Il rischio zero in montagna non esiste. Occorre aver consapevolezza dei pericoli cui si può andare incontro. Caldo, freddo, vento, caduta sassi, valanghe, zecche, grandine, temporali costituiscono minacce per chi frequenta la montagna. I pericoli oggettivi spesso sono sottovalutati. Tra quelli soggettivi la distrazione e l’impreparazione. La preparazione tecnica e l’allenamento sono molto importanti nell’arrampicata, riducendo il numero degli incidenti. L’effettuazione di manovre corrette aiuta a ridurre il numero degli infortuni in montagna. Anche la compagnia deve essere giusta, allo stesso livello, garantendo una maggiore sicurezza alla cordata.

Spesso i social condizionano a causa dello spirito di emulazione che si viene a creare. Bisogna saper programmare le attività.  

La tecnica va appresa in modo graduale. In ambiente i gradi di difficoltà sono diversi rispetto alla falesia. Vanno consultati i bollettini nivo-meteo, le relazioni delle vie, consapevoli dei rischi cui si può andare incontro. Si deve saper scegliere e rinunciare se necessario.

 

Emozioni verticali

 

Maria Chiara Pavesi, psicologa della commissione medica della SAT e del CNSAS, ha parlato di “Emozioni verticali, sentirle per viverle”. Si deve imparare a dialogare con le emozioni. I climber raggiungono uno stato di fusione con l’arrampicata, con il gesto, con la roccia. Il “flow” (una condizione emotiva di appagamento) permette di rimanere collegati a ciò che si sta facendo.

Siamo abituati a raccontare le nostre emozioni. Esiste il razionale ed esistono le emozioni. L’emozione è una spinta che abbiamo dentro di noi.

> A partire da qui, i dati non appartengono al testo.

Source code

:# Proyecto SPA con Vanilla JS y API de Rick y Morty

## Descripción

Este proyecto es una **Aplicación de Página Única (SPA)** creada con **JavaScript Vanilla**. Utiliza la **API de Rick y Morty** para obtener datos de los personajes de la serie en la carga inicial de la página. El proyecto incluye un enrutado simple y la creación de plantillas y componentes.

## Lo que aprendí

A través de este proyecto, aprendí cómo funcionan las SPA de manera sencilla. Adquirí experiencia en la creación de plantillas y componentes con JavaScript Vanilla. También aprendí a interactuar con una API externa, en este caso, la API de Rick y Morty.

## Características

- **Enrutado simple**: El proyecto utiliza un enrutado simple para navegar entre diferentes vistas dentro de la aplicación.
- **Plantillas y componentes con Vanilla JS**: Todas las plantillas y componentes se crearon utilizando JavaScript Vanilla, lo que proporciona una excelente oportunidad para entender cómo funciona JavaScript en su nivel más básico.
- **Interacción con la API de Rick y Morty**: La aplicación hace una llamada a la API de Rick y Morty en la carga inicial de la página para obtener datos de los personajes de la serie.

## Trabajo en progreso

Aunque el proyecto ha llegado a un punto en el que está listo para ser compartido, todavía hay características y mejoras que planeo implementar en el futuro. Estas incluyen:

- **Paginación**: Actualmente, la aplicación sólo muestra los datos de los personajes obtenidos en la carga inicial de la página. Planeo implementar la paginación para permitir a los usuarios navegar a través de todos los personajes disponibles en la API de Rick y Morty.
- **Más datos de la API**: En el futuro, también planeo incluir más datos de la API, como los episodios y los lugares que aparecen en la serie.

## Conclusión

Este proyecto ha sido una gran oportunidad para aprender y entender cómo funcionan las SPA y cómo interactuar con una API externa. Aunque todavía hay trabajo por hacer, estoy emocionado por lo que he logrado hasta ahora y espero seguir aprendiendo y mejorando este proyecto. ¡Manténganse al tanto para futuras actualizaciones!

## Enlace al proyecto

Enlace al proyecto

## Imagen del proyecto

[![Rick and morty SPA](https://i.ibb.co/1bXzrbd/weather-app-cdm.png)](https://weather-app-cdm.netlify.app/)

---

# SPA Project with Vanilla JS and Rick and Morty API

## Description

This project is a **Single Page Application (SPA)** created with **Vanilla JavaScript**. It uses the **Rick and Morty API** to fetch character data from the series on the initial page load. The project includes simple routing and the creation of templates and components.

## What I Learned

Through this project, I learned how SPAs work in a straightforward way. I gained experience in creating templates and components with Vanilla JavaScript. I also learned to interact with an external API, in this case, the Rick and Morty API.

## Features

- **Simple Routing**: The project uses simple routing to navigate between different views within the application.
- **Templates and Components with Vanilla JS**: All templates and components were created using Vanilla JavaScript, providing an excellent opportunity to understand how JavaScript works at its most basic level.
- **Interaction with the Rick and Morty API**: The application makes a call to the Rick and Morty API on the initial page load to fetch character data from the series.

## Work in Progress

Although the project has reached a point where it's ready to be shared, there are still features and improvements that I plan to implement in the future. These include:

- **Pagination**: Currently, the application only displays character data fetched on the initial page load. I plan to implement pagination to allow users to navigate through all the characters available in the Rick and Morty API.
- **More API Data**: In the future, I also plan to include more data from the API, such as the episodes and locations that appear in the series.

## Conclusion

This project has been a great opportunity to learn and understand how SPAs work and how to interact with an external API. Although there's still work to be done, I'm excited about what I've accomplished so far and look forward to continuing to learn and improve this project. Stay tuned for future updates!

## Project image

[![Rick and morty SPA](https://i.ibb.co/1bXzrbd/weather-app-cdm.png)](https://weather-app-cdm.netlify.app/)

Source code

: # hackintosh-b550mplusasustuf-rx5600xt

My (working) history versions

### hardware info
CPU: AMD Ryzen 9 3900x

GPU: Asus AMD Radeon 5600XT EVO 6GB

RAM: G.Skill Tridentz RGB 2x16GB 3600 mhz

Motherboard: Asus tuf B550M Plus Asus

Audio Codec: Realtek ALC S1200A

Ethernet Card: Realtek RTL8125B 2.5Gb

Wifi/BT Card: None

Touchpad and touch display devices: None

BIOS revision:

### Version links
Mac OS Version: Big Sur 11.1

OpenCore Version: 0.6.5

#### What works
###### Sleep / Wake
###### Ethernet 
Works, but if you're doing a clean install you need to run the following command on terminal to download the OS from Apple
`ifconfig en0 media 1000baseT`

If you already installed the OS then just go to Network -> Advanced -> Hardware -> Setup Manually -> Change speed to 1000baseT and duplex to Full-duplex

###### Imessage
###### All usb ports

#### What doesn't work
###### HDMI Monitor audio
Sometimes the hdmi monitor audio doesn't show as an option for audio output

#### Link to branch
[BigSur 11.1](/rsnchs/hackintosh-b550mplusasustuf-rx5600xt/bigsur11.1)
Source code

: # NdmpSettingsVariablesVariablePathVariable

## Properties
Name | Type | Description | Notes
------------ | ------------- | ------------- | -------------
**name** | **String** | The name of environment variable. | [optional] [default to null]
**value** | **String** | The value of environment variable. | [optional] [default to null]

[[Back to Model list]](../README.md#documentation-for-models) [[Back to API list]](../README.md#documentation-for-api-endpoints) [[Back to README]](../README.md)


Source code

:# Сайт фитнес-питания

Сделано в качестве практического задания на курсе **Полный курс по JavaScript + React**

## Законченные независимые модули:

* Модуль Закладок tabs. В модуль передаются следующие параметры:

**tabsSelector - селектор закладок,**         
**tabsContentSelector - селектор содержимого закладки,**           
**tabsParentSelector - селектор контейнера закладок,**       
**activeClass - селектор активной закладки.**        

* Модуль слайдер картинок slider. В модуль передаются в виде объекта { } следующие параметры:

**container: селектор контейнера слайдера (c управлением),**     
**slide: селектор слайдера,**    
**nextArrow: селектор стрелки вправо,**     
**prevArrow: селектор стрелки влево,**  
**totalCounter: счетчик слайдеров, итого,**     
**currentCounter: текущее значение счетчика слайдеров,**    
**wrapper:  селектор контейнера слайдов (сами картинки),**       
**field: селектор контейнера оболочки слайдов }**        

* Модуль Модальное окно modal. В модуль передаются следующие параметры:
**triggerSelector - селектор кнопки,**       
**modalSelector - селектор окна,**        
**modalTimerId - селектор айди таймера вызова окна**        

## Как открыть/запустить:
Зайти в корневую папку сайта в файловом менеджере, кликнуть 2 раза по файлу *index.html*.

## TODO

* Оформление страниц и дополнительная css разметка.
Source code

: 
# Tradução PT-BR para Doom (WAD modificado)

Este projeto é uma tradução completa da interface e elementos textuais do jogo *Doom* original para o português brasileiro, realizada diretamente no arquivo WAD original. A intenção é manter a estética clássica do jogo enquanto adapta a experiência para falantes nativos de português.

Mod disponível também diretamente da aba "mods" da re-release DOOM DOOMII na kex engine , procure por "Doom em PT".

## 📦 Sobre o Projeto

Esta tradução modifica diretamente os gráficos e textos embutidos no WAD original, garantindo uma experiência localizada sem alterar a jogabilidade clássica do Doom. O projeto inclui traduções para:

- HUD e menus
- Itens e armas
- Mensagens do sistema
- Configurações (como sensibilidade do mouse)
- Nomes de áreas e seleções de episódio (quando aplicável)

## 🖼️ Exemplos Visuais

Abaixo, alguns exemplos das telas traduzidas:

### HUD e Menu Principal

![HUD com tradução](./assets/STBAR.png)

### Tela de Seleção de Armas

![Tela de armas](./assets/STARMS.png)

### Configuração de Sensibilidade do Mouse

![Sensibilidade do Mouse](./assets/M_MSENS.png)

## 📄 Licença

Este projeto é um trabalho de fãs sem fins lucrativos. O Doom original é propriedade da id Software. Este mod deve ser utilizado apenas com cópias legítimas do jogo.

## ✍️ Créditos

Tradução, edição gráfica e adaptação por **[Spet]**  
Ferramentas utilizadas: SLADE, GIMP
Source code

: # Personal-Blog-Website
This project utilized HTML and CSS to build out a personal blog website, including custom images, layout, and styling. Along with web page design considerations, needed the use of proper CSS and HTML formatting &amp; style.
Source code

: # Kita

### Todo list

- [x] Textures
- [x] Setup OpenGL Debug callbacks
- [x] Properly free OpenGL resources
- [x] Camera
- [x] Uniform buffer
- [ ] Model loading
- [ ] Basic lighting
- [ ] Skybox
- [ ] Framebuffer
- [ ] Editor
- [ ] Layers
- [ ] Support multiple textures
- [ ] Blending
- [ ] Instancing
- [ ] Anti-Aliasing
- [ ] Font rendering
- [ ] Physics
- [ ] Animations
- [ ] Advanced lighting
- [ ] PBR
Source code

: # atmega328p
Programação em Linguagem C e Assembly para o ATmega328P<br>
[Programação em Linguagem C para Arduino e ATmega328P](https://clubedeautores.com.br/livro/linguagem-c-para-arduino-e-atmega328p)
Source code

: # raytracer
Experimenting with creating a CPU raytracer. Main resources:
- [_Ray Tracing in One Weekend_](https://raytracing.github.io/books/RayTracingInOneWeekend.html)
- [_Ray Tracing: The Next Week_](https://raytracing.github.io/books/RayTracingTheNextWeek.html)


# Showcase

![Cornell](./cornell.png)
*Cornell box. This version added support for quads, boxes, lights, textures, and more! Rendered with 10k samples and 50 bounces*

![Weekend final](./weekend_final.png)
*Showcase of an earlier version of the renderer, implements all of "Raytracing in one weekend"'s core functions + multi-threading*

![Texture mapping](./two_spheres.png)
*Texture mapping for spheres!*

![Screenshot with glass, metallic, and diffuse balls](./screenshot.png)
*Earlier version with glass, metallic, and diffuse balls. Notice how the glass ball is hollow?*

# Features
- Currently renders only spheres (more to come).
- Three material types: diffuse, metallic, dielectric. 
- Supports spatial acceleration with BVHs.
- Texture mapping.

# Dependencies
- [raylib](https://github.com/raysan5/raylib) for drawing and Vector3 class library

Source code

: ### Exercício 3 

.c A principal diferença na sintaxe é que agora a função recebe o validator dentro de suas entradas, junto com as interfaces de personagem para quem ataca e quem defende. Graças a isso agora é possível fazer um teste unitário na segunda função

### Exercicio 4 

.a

Esiste sempre un confronto rispetto alla memoria storica che rimane in noi.  Non sempre si è in grado di prendere le distanze dopo un incidente in montagna.

È seguita alla fine una discussione con molte domande per i vari relatori.

L’arrampicata può essere paragonata alla meditazione come affermato dall’americana Lynn Hill.

 

Il saluto del presidente

 

Il presidente generale del CAI Antonio Montani è intervenuto, durante la manifestazione, per porgere un saluto, comunicando che il CAI entrerà a tutto tondo nel mondo dell’arrampicata sportiva, un’attività educativa per i giovani, con un’apertura, tramite collaborazioni, a livello internazionale. La disciplina aiuta a conoscere l’ambiente naturale. Il progetto Eagle Team ha lanciato un segnale in tal senso.